A travel agent’s expertise can be the decisive factor, argues Steve Endacott
Returning from a great seven-night holiday in Goa last week, I was struck by a question faced by many holidaymakers. Would I go back next year or explore somewhere else?
This in turn leads to a more fundamental question: what makes a good holiday great?
Undoubtedly, whom you travel with and share these holiday moments with is a key element, as holiday memories with the kids, friends, and family are precious gifts few of us can top in normal life.
However, as I’ve aged and the kids have grown up, my holiday needs have switched from all-inclusive hotels with lots of kid’s activities to exploring destinations and local cultures, showing how holidaymakers’ needs evolve and change, sometimes making their own black book of knowledge irrelevant.
Good weather will always be a major factor, as many of us want to spend lots of hours unwinding with a good book while we soak up the sun on our loungers by the pool or watch the waves coming crashing over sandy beaches.
Conversely, many of us have experienced the boredom of being in a beach resort beset with several days of wet or cloudy weather. Sunshine is often a foundation of a great holiday.

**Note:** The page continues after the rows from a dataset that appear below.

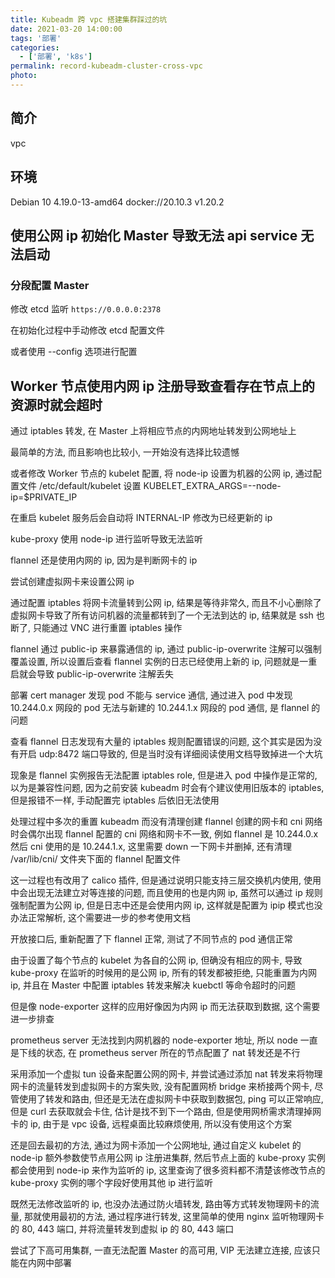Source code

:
 ```yaml
---
title: Kubeadm 跨 vpc 搭建集群踩过的坑
date: 2021-03-20 14:00:00
tags: '部署'
categories:
  - ['部署', 'k8s']
permalink: record-kubeadm-cluster-cross-vpc
photo:
---
```


## 简介

vpc

## 环境

Debian 10 4.19.0-13-amd64 docker://20.10.3 v1.20.2

## 使用公网 ip 初始化 Master 导致无法 api service 无法启动

### 分段配置 Master

修改 etcd 监听 `https://0.0.0.0:2378`

在初始化过程中手动修改 etcd 配置文件

或者使用 --config 选项进行配置

## Worker 节点使用内网 ip 注册导致查看存在节点上的资源时就会超时

通过 iptables 转发, 在 Master 上将相应节点的内网地址转发到公网地址上

最简单的方法, 而且影响也比较小, 一开始没有选择比较遗憾

或者修改 Worker 节点的 kubelet 配置, 将 node-ip 设置为机器的公网 ip, 通过配置文件 /etc/default/kubelet 设置 KUBELET_EXTRA_ARGS=--node-ip=$PRIVATE_IP

在重启 kubelet 服务后会自动将 INTERNAL-IP 修改为已经更新的 ip

kube-proxy 使用 node-ip 进行监听导致无法监听

flannel 还是使用内网的 ip, 因为是判断网卡的 ip

尝试创建虚拟网卡来设置公网 ip

通过配置 iptables 将网卡流量转到公网 ip, 结果是等待非常久, 而且不小心删除了虚拟网卡导致了所有访问机器的流量都转到了一个无法到达的 ip, 结果就是 ssh 也断了, 只能通过 VNC 进行重置 iptables 操作

flannel 通过 public-ip 来暴露通信的 ip, 通过 public-ip-overwrite 注解可以强制覆盖设置, 所以设置后查看 flannel 实例的日志已经使用上新的 ip, 问题就是一重启就会导致 public-ip-overwrite 注解丢失

部署 cert manager 发现 pod 不能与 service 通信, 通过进入 pod 中发现 10.244.0.x 网段的 pod 无法与新建的 10.244.1.x 网段的 pod 通信, 是 flannel 的问题

查看 flannel 日志发现有大量的 iptables 规则配置错误的问题, 这个其实是因为没有开启 udp:8472 端口导致的, 但是当时没有详细阅读使用文档导致掉进一个大坑

现象是 flannel 实例报告无法配置 iptables role, 但是进入 pod 中操作是正常的, 以为是兼容性问题, 因为之前安装 kubeadm 时会有个建议使用旧版本的 iptables, 但是报错不一样, 手动配置完 iptables 后依旧无法使用

处理过程中多次的重置 kubeadm 而没有清理创建 flannel 创建的网卡和 cni 网络时会偶尔出现 flannel 配置的 cni 网络和网卡不一致, 例如 flannel 是 10.244.0.x 然后 cni 使用的是 10.244.1.x, 这里需要 down 一下网卡并删掉, 还有清理 /var/lib/cni/ 文件夹下面的 flannel 配置文件

这一过程也有改用了 calico 插件, 但是通过说明只能支持三层交换机内使用, 使用中会出现无法建立对等连接的问题, 而且使用的也是内网 ip, 虽然可以通过 ip 规则强制配置为公网 ip, 但是日志中还是会使用内网 ip, 这样就是配置为 ipip 模式也没办法正常解析, 这个需要进一步的参考使用文档

开放接口后, 重新配置了下 flannel 正常, 测试了不同节点的 pod 通信正常

由于设置了每个节点的 kubelet 为各自的公网 ip, 但确没有相应的网卡, 导致 kube-proxy 在监听的时候用的是公网 ip, 所有的转发都被拒绝, 只能重置为内网 ip, 并且在 Master 中配置 iptables 转发来解决 kuebctl 等命令超时的问题

但是像 node-exporter 这样的应用好像因为内网 ip 而无法获取到数据, 这个需要进一步排查

prometheus server 无法找到内网机器的 node-exporter 地址, 所以 node 一直是下线的状态, 在 prometheus server 所在的节点配置了 nat 转发还是不行

采用添加一个虚拟 tun 设备来配置公网的网卡, 并尝试通过添加 nat 转发来将物理网卡的流量转发到虚拟网卡的方案失败, 没有配置网桥 bridge 来桥接两个网卡, 尽管使用了转发和路由, 但还是无法在虚拟网卡中获取到数据包, ping 可以正常响应, 但是 curl 去获取就会卡住, 估计是找不到下一个路由, 但是使用网桥需求清理掉网卡的 ip, 由于是 vpc 设备, 远程桌面比较麻烦使用, 所以没有使用这个方案

还是回去最初的方法, 通过为网卡添加一个公网地址, 通过自定义 kubelet 的 node-ip 额外参数使节点用公网 ip 注册进集群, 然后节点上面的 kube-proxy 实例都会使用到 node-ip 来作为监听的 ip, 这里查询了很多资料都不清楚该修改节点的 kube-proxy 实例的哪个字段好使用其他 ip 进行监听

既然无法修改监听的 ip, 也没办法通过防火墙转发, 路由等方式转发物理网卡的流量, 那就使用最初的方法, 通过程序进行转发, 这里简单的使用 nginx 监听物理网卡的 80, 443 端口, 并将流量转发到虚拟 ip 的 80, 443 端口

尝试了下高可用集群, 一直无法配置 Master 的高可用, VIP 无法建立连接, 应该只能在内网中部署
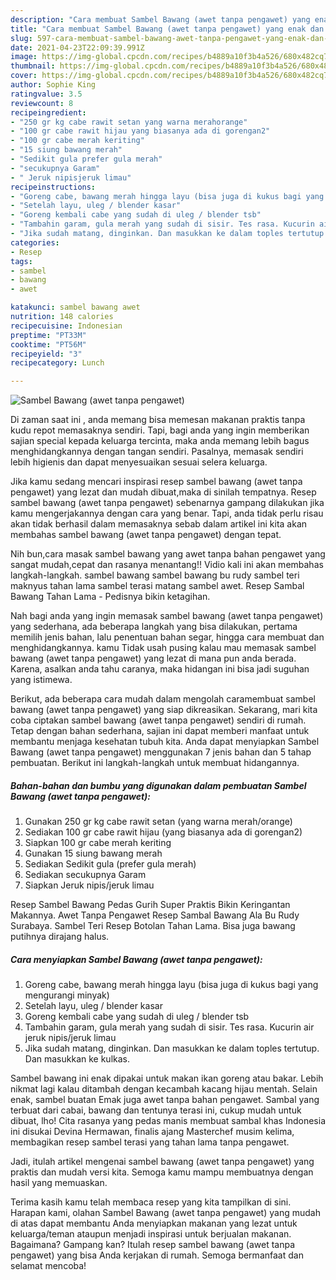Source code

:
 ```yaml
---
description: "Cara membuat Sambel Bawang (awet tanpa pengawet) yang enak dan Mudah Dibuat"
title: "Cara membuat Sambel Bawang (awet tanpa pengawet) yang enak dan Mudah Dibuat"
slug: 597-cara-membuat-sambel-bawang-awet-tanpa-pengawet-yang-enak-dan-mudah-dibuat
date: 2021-04-23T22:09:39.991Z
image: https://img-global.cpcdn.com/recipes/b4889a10f3b4a526/680x482cq70/sambel-bawang-awet-tanpa-pengawet-foto-resep-utama.jpg
thumbnail: https://img-global.cpcdn.com/recipes/b4889a10f3b4a526/680x482cq70/sambel-bawang-awet-tanpa-pengawet-foto-resep-utama.jpg
cover: https://img-global.cpcdn.com/recipes/b4889a10f3b4a526/680x482cq70/sambel-bawang-awet-tanpa-pengawet-foto-resep-utama.jpg
author: Sophie King
ratingvalue: 3.5
reviewcount: 8
recipeingredient:
- "250 gr kg cabe rawit setan yang warna merahorange"
- "100 gr cabe rawit hijau yang biasanya ada di gorengan2"
- "100 gr cabe merah keriting"
- "15 siung bawang merah"
- "Sedikit gula prefer gula merah"
- "secukupnya Garam"
- " Jeruk nipisjeruk limau"
recipeinstructions:
- "Goreng cabe, bawang merah hingga layu (bisa juga di kukus bagi yang mengurangi minyak)"
- "Setelah layu, uleg / blender kasar"
- "Goreng kembali cabe yang sudah di uleg / blender tsb"
- "Tambahin garam, gula merah yang sudah di sisir. Tes rasa. Kucurin air jeruk nipis/jeruk limau"
- "Jika sudah matang, dinginkan. Dan masukkan ke dalam toples tertutup. Dan masukkan ke kulkas."
categories:
- Resep
tags:
- sambel
- bawang
- awet

katakunci: sambel bawang awet 
nutrition: 148 calories
recipecuisine: Indonesian
preptime: "PT33M"
cooktime: "PT56M"
recipeyield: "3"
recipecategory: Lunch

---
```



![Sambel Bawang (awet tanpa pengawet)](https://img-global.cpcdn.com/recipes/b4889a10f3b4a526/680x482cq70/sambel-bawang-awet-tanpa-pengawet-foto-resep-utama.jpg)

Di zaman  saat ini , anda memang bisa memesan makanan praktis tanpa kudu repot memasaknya sendiri. Tapi, bagi anda yang ingin memberikan sajian special kepada keluarga tercinta, maka anda memang lebih bagus menghidangkannya dengan tangan sendiri. Pasalnya, memasak sendiri lebih higienis dan dapat menyesuaikan sesuai selera keluarga.

Jika kamu sedang mencari inspirasi resep sambel bawang (awet tanpa pengawet) yang lezat dan mudah dibuat,maka di sinilah tempatnya. Resep sambel bawang (awet tanpa pengawet)  sebenarnya gampang dilakukan jika kamu mengerjakannya dengan cara yang benar. Tapi, anda tidak perlu risau akan tidak berhasil dalam memasaknya 
sebab dalam artikel ini kita akan membahas sambel bawang (awet tanpa pengawet) dengan tepat.  

Nih bun,cara masak sambel bawang yang awet tanpa bahan pengawet yang sangat mudah,cepat dan rasanya menantang!! Vidio kali ini akan membahas langkah-langkah. sambel bawang sambel bawang bu rudy sambel teri maknyus tahan lama sambel terasi matang sambel awet. Resep Sambal Bawang Tahan Lama - Pedisnya bikin ketagihan.

Nah bagi anda yang ingin memasak sambel bawang (awet tanpa pengawet) yang sederhana, ada beberapa langkah yang bisa dilakukan, pertama memilih jenis bahan, lalu penentuan bahan segar, hingga cara membuat dan menghidangkannya. kamu Tidak usah pusing kalau mau memasak sambel bawang (awet tanpa pengawet) yang lezat di mana pun anda berada. Karena, asalkan anda  tahu caranya, maka hidangan ini bisa jadi suguhan yang istimewa.

Berikut, ada beberapa cara mudah dalam mengolah caramembuat sambel bawang (awet tanpa pengawet) yang siap dikreasikan. Sekarang, mari kita coba ciptakan sambel bawang (awet tanpa pengawet) sendiri di rumah. Tetap dengan bahan sederhana, sajian ini dapat memberi manfaat untuk membantu menjaga kesehatan tubuh kita. Anda dapat menyiapkan Sambel Bawang (awet tanpa pengawet) menggunakan 7 jenis bahan dan 5 tahap pembuatan. Berikut ini langkah-langkah untuk membuat hidangannya.

<!--inarticleads1-->

##### Bahan-bahan dan bumbu yang digunakan dalam pembuatan Sambel Bawang (awet tanpa pengawet):

1. Gunakan 250 gr kg cabe rawit setan (yang warna merah/orange)
1. Sediakan 100 gr cabe rawit hijau (yang biasanya ada di gorengan2)
1. Siapkan 100 gr cabe merah keriting
1. Gunakan 15 siung bawang merah
1. Sediakan Sedikit gula (prefer gula merah)
1. Sediakan secukupnya Garam
1. Siapkan  Jeruk nipis/jeruk limau


Resep Sambel Bawang Pedas Gurih Super Praktis Bikin Keringantan Makannya. Awet Tanpa Pengawet Resep Sambal Bawang Ala Bu Rudy Surabaya. Sambel Teri Resep Botolan Tahan Lama. Bisa juga bawang putihnya dirajang halus. 

<!--inarticleads2-->

##### Cara menyiapkan Sambel Bawang (awet tanpa pengawet):

1. Goreng cabe, bawang merah hingga layu (bisa juga di kukus bagi yang mengurangi minyak)
1. Setelah layu, uleg / blender kasar
1. Goreng kembali cabe yang sudah di uleg / blender tsb
1. Tambahin garam, gula merah yang sudah di sisir. Tes rasa. Kucurin air jeruk nipis/jeruk limau
1. Jika sudah matang, dinginkan. Dan masukkan ke dalam toples tertutup. Dan masukkan ke kulkas.


Sambel bawang ini enak dipakai untuk makan ikan goreng atau bakar. Lebih nikmat lagi kalau ditambah dengan kecambah kacang hijau mentah. Selain enak, sambel buatan Emak juga awet tanpa bahan pengawet. Sambal yang terbuat dari cabai, bawang dan tentunya terasi ini, cukup mudah untuk dibuat, lho! Cita rasanya yang pedas manis membuat sambal khas Indonesia ini disukai Devina Hermawan, finalis ajang Masterchef musim kelima, membagikan resep sambel terasi yang tahan lama tanpa pengawet. 

Jadi, itulah artikel mengenai  sambel bawang (awet tanpa pengawet)  yang praktis dan mudah versi kita. Semoga kamu mampu membuatnya dengan hasil yang memuaskan. 

Terima kasih kamu telah membaca resep yang kita tampilkan di sini. Harapan kami, olahan  Sambel Bawang (awet tanpa pengawet) yang mudah di atas dapat membantu Anda menyiapkan makanan yang lezat untuk keluarga/teman ataupun menjadi inspirasi untuk berjualan makanan. Bagaimana? Gampang kan? Itulah resep sambel bawang (awet tanpa pengawet) yang bisa Anda kerjakan di rumah. Semoga bermanfaat dan selamat mencoba!


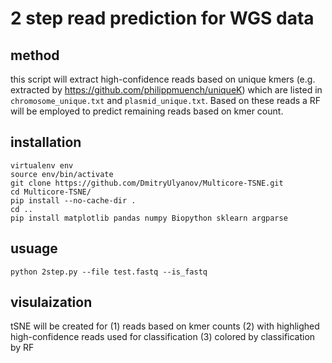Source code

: # 2 step read prediction for WGS data

## method

this script will extract high-confidence reads based on unique kmers (e.g. extracted by https://github.com/philippmuench/uniqueK) which are listed in `chromosome_unique.txt` and `plasmid_unique.txt`. Based on these reads a RF will be employed to predict remaining reads based on kmer count. 

## installation

```
virtualenv env
source env/bin/activate
git clone https://github.com/DmitryUlyanov/Multicore-TSNE.git
cd Multicore-TSNE/
pip install --no-cache-dir .
cd ..
pip install matplotlib pandas numpy Biopython sklearn argparse 
```


## usuage

```
python 2step.py --file test.fastq --is_fastq 
```

## visulaization

tSNE will be created for (1) reads based on kmer counts (2) with highlighed high-confidence reads used for classification (3) colored by classification by RF
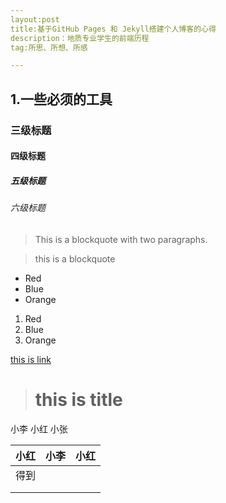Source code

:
 ```yaml
---
layout:post
title:基于GitHub Pages 和 Jekyll搭建个人博客的心得
description：地质专业学生的前端历程
tag:所思、所想、所感

---
```


## 1.一些必须的工具

### 三级标题

#### 四级标题

##### 五级标题

###### 六级标题

> This is a blockquote with two paragraphs. 

> this is a blockquote

* Red
* Blue
* Orange

1. Red
2. Blue
3. Orange

[this is link](www.baidu.com)

> # this is title

小李 小红 小张

|  小红  |  小李  |  小红  |
| :--: | :--: | :--: |
|  得到  |      |      |
|      |      |      |
|      |      |      |


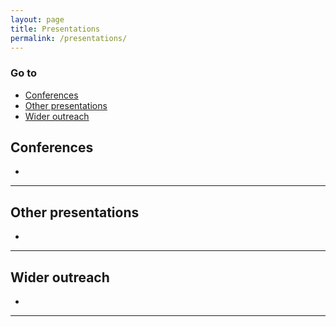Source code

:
 ```yaml
---
layout: page
title: Presentations
permalink: /presentations/
---
```


### Go to
- [Conferences](#Conferences)
- [Other presentations](#Other-presentations)
- [Wider outreach](#Wider-outreach)


## Conferences

- 

---

## Other presentations

- 

---

## Wider outreach

-

---

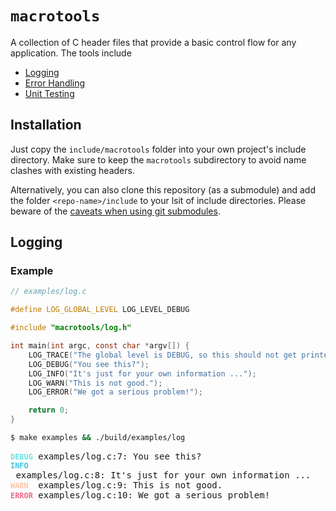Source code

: # `macrotools`

A collection of C header files that provide a basic control flow for any application. The tools include
- [Logging](#logging)
- [Error Handling](#error-handling)
- [Unit Testing](#unit-testing)

## Installation

Just copy the `include/macrotools` folder into your own project's include directory. Make sure to keep the `macrotools` subdirectory to avoid name clashes with existing headers.

Alternatively, you can also clone this repository (as a submodule) and add the folder `<repo-name>/include` to your lsit of include directories. Please beware of the [caveats when using git submodules](https://blog.timhutt.co.uk/against-submodules/).

## Logging

### Example

```c
// examples/log.c

#define LOG_GLOBAL_LEVEL LOG_LEVEL_DEBUG

#include "macrotools/log.h"

int main(int argc, const char *argv[]) {
    LOG_TRACE("The global level is DEBUG, so this should not get printed.");
    LOG_DEBUG("You see this?");
    LOG_INFO("It's just for your own information ...");
    LOG_WARN("This is not good.");
    LOG_ERROR("We got a serious problem!");

    return 0;
}
```

```bash
$ make examples && ./build/examples/log
```

<pre>
<b><code style="color: #6BE4E6">DEBUG</code></b> examples/log.c:7: You see this?
<b><code style="color: #3FC4DE">INFO </code></b> examples/log.c:8: It's just for your own information ...
<b><code style="color: #FBC3A7">WARN </code></b> examples/log.c:9: This is not good.
<b><code style="color: #EC6A88">ERROR</code></b> examples/log.c:10: We got a serious problem!
</pre>
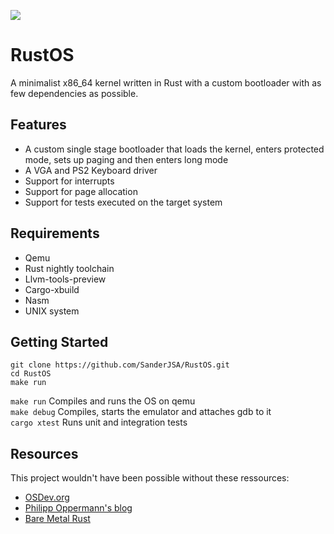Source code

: ![](https://github.com/SanderJSA/RustOS/workflows/Build/badge.svg)
# RustOS

A minimalist x86_64 kernel written in Rust with a custom bootloader with as few dependencies as possible.

## Features

- A custom single stage bootloader that loads the kernel, enters protected mode, sets up paging and then enters long mode
- A VGA and PS2 Keyboard driver
- Support for interrupts
- Support for page allocation
- Support for tests executed on the target system

## Requirements

- Qemu
- Rust nightly toolchain
- Llvm-tools-preview
- Cargo-xbuild
- Nasm
- UNIX system

## Getting Started

```
git clone https://github.com/SanderJSA/RustOS.git
cd RustOS
make run
```

`make run` Compiles and runs the OS on qemu  
`make debug` Compiles, starts the emulator and attaches gdb to it  
`cargo xtest` Runs unit and integration tests  

## Resources

This project wouldn't have been possible without these ressources:
- [OSDev.org](wiki.osdev.org)
- [Philipp Oppermann's blog](os.phil-opp.com)
- [Bare Metal Rust](randomhacks.net/bare-metal-rust)
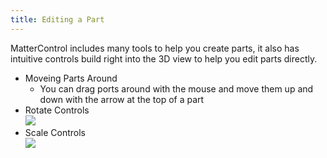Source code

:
 ```yaml
---
title: Editing a Part
---
```

MatterControl includes many tools to help you create parts, it also has intuitive controls build right into the 3D view to help you edit parts directly.

- Moveing Parts Around
  - You can drag ports around with the mouse and move them up and down with the arrow at the top of a part
- Rotate Controls  
  ![](https://www.matterhackers.com/r/1oH3i1)
 - Scale Controls  
  ![](https://www.matterhackers.com/r/yNqiNT)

The quality of the hotel can be a major factor if you’re traveling on a budget or have specific needs that are not satisfied. However, with TripAdvisor or other social media reviews guiding our choices these days, it’s rare we chose bad hotels, although things can and do go wrong particularly as the leisure industry recovered from the Covid-19 shutdown.
Last year, we pushed the boat out for a friend’s 60th birthday celebration, splashing the cash on a trip to the highly rated boutique House Hotel in Barbados only to find that, even though we were booked on an all-inclusive package, it had no onsite kitchen and was shipping food in from sister hotels.
Not surprisingly, this did not work at all well, forcing us to negotiate a promised (but not yet paid) refund on the food element of the holiday.
Ironically, this ended up making it a holiday ‘great’ as we then toured the island, exploring the fabulous restaurants on offer and seeing many of the natural beauties while meeting many of its friendly people who we would otherwise have missed.
Personally, I think the destination and experiences offered outside of hotels are key factors in turning a good holiday into a great one. You can’t beat wandering barefoot down Goa’s 10-mile long sandy beaches, stopping at different beach shacks where no matter what you eat and drink the bill for six people never tops £80.
Goa is clearly an outstanding destination for value for money, yet it still ranks behind Ibiza, Majorca and Barbados among my favourite holiday destinations.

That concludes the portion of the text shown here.